### What needs to be done
Every line below that holds "emptier" must be copied.

### Recorded information
• • • • •

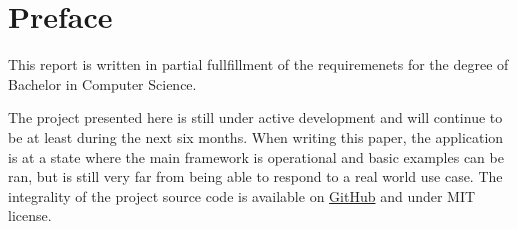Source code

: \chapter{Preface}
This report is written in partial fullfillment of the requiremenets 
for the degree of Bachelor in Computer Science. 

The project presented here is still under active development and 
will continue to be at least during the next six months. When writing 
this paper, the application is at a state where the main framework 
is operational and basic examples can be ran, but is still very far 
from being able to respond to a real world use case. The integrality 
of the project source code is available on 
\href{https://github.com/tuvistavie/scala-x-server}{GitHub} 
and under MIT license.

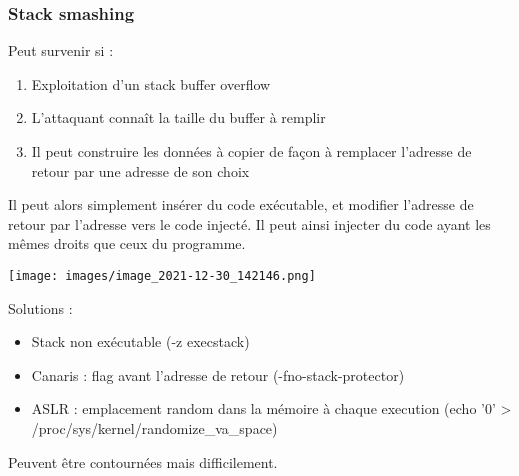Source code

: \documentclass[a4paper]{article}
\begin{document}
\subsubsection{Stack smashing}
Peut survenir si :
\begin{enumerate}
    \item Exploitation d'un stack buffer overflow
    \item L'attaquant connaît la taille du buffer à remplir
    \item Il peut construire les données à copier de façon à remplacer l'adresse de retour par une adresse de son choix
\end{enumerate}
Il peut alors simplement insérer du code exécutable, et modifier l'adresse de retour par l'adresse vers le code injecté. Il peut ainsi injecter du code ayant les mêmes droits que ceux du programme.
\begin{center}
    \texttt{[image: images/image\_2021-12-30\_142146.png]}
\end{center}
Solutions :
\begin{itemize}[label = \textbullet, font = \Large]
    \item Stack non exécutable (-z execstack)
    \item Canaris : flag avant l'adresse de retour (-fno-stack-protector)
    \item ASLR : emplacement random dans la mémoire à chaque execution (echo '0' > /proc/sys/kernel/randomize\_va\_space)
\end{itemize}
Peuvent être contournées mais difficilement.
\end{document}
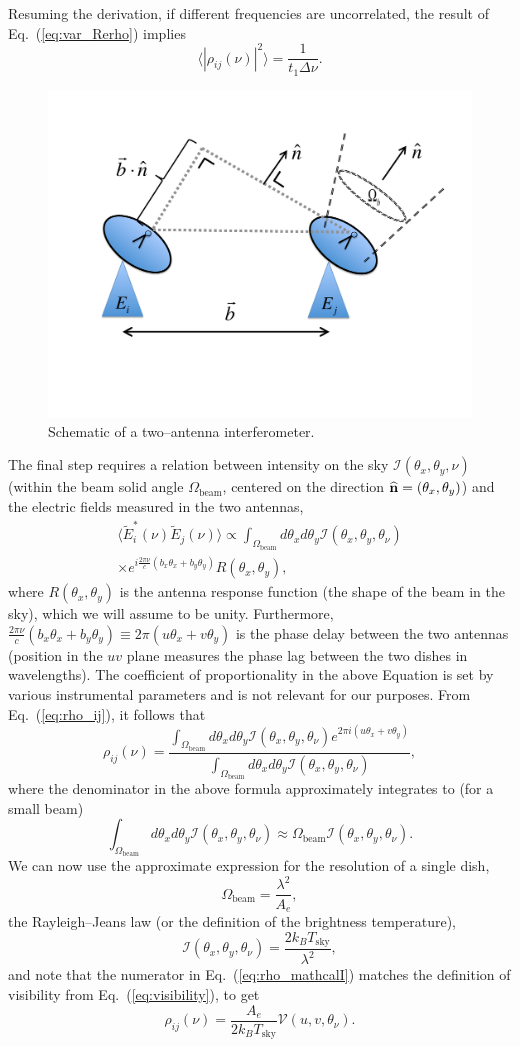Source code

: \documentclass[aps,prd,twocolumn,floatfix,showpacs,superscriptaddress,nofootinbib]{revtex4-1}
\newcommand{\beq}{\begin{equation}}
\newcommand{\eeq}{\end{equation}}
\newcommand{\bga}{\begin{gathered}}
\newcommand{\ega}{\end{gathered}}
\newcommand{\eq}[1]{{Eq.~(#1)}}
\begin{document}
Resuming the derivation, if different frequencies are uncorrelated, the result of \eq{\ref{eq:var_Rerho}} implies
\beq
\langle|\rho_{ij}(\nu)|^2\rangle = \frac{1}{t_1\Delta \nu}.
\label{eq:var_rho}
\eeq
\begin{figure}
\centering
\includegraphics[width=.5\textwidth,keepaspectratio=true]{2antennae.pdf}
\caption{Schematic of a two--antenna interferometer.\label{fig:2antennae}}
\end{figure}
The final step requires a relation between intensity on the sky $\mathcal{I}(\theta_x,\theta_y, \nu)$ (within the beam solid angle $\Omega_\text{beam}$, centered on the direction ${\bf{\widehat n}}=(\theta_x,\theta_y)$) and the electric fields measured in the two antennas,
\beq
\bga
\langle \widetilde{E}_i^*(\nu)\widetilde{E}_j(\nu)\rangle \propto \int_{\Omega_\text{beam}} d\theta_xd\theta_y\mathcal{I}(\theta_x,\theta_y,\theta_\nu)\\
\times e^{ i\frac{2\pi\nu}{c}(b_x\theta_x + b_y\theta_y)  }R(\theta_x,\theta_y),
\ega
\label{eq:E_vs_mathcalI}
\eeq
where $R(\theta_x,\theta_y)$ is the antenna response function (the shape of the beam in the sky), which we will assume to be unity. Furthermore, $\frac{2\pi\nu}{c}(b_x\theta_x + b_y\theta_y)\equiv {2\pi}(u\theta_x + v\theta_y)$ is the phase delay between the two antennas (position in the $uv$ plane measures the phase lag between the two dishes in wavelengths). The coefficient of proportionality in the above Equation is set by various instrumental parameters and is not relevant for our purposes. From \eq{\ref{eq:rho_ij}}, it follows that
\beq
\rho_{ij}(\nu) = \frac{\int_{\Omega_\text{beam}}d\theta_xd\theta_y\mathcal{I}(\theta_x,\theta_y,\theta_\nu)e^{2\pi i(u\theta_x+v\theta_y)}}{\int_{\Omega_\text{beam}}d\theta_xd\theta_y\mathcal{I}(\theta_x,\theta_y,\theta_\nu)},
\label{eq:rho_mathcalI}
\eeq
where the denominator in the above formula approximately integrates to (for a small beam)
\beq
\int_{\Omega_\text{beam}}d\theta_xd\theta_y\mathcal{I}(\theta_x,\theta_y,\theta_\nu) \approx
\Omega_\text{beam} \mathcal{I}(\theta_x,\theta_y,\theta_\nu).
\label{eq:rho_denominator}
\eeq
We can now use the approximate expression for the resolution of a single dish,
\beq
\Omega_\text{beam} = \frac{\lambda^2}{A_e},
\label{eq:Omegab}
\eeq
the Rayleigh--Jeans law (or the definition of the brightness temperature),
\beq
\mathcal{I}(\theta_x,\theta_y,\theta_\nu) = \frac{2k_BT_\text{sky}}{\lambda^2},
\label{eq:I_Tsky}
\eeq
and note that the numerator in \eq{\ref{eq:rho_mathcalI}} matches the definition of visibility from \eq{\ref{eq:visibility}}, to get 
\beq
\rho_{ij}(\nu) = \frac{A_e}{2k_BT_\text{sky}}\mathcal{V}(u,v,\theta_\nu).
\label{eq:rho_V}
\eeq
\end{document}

• • • • •

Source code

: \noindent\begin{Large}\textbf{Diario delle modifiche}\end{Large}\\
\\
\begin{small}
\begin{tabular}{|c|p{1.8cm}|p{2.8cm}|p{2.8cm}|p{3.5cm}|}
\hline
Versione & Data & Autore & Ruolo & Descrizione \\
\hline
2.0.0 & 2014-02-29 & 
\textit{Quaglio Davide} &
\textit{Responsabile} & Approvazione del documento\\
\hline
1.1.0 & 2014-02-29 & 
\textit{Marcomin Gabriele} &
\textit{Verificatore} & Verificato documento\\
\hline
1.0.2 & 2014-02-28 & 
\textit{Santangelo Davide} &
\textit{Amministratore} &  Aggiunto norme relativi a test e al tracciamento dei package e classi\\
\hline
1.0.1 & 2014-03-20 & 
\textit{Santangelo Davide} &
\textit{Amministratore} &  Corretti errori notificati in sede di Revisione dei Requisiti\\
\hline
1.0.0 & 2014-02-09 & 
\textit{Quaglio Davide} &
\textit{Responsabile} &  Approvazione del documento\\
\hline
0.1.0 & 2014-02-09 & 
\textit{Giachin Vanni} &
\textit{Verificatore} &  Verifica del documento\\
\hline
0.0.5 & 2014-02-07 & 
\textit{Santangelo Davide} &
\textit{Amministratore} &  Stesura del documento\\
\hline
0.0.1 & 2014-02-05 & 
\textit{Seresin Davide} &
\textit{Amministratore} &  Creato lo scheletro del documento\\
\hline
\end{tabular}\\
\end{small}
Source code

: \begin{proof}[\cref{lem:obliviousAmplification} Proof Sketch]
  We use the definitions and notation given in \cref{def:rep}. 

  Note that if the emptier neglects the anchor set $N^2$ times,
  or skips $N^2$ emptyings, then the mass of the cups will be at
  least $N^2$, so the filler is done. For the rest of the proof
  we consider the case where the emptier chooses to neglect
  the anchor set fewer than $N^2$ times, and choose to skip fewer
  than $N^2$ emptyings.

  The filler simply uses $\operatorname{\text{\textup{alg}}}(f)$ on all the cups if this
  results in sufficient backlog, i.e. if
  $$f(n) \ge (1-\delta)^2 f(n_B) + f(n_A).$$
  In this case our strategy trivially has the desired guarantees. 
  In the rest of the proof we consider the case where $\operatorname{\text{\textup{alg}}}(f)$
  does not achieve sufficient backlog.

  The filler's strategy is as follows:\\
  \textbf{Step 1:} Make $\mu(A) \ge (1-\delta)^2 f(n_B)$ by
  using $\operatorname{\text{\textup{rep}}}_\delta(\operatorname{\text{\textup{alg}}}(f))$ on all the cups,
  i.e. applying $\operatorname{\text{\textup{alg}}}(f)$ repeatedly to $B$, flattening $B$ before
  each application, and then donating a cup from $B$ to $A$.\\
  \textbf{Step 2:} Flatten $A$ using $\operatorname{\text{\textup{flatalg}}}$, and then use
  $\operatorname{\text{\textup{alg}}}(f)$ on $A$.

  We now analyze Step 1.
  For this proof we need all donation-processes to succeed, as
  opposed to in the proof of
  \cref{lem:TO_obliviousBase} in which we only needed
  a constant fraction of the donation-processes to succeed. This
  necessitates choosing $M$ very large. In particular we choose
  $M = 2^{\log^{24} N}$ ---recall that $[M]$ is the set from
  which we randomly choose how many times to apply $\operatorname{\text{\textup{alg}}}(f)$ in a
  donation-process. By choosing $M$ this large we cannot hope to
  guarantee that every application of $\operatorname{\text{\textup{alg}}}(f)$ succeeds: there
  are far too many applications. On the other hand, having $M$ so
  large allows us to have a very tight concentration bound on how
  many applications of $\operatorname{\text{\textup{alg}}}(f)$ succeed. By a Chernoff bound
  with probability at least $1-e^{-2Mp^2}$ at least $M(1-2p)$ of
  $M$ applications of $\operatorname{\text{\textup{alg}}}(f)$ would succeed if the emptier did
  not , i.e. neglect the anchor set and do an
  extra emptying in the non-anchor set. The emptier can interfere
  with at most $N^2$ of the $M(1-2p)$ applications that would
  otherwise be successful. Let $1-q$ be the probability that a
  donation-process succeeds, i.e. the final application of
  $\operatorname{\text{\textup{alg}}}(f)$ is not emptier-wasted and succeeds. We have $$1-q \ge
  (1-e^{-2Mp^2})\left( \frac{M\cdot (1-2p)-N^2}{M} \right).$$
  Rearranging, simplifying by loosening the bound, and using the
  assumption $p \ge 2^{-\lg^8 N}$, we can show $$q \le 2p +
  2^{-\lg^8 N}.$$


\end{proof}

• • • • •

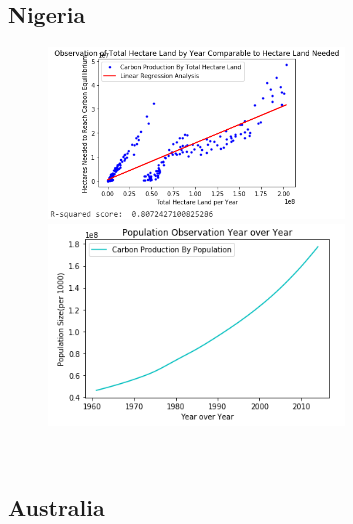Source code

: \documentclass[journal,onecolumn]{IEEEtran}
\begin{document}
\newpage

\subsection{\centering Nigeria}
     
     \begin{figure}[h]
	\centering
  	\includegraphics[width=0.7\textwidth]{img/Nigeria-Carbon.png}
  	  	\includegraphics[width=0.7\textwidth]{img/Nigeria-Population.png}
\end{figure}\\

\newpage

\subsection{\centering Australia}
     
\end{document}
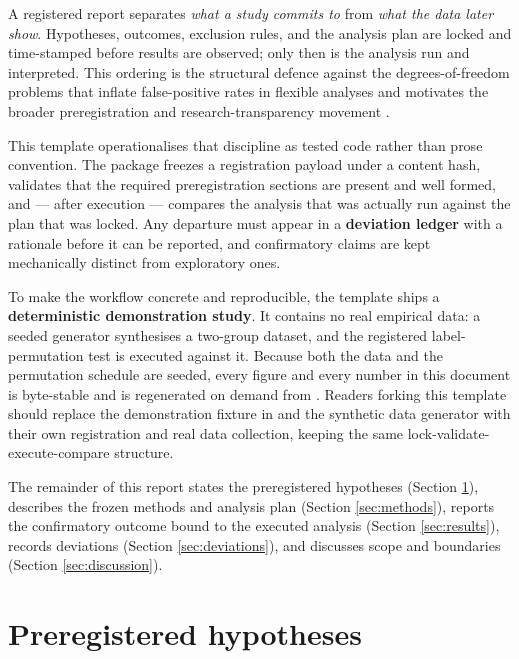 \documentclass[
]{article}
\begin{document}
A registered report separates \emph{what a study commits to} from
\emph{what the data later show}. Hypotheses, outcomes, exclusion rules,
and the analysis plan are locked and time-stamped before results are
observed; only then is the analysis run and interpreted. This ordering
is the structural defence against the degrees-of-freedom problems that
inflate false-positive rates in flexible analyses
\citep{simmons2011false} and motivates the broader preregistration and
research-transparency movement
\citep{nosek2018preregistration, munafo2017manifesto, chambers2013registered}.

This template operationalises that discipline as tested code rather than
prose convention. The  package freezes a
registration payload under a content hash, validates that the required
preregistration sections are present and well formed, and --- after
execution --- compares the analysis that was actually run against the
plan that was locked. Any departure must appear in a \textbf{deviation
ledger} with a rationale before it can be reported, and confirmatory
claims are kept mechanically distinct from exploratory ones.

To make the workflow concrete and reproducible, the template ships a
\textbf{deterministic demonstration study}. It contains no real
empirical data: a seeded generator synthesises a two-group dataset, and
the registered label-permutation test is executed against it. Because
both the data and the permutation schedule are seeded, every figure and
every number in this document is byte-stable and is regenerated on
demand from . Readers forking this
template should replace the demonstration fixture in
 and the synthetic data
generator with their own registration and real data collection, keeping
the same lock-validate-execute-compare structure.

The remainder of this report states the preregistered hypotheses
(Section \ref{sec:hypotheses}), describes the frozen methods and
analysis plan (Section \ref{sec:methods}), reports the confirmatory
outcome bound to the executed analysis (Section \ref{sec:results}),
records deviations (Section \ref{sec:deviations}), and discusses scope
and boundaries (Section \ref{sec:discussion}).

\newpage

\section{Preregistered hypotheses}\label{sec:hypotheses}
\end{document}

• • • • •

### Response
  Note that if the emptier neglects the anchor set $N^2$ times,
  we consider the case where the emptier chooses to neglect
  $M$ applications of $\operatorname{\text{\textup{alg}}}(f)$ would succeed if the emptier did
  extra emptying in the non-anchor set. The emptier can interfere
  $\operatorname{\text{\textup{alg}}}(f)$ is not emptier-wasted and succeeds. We have $$1-q \ge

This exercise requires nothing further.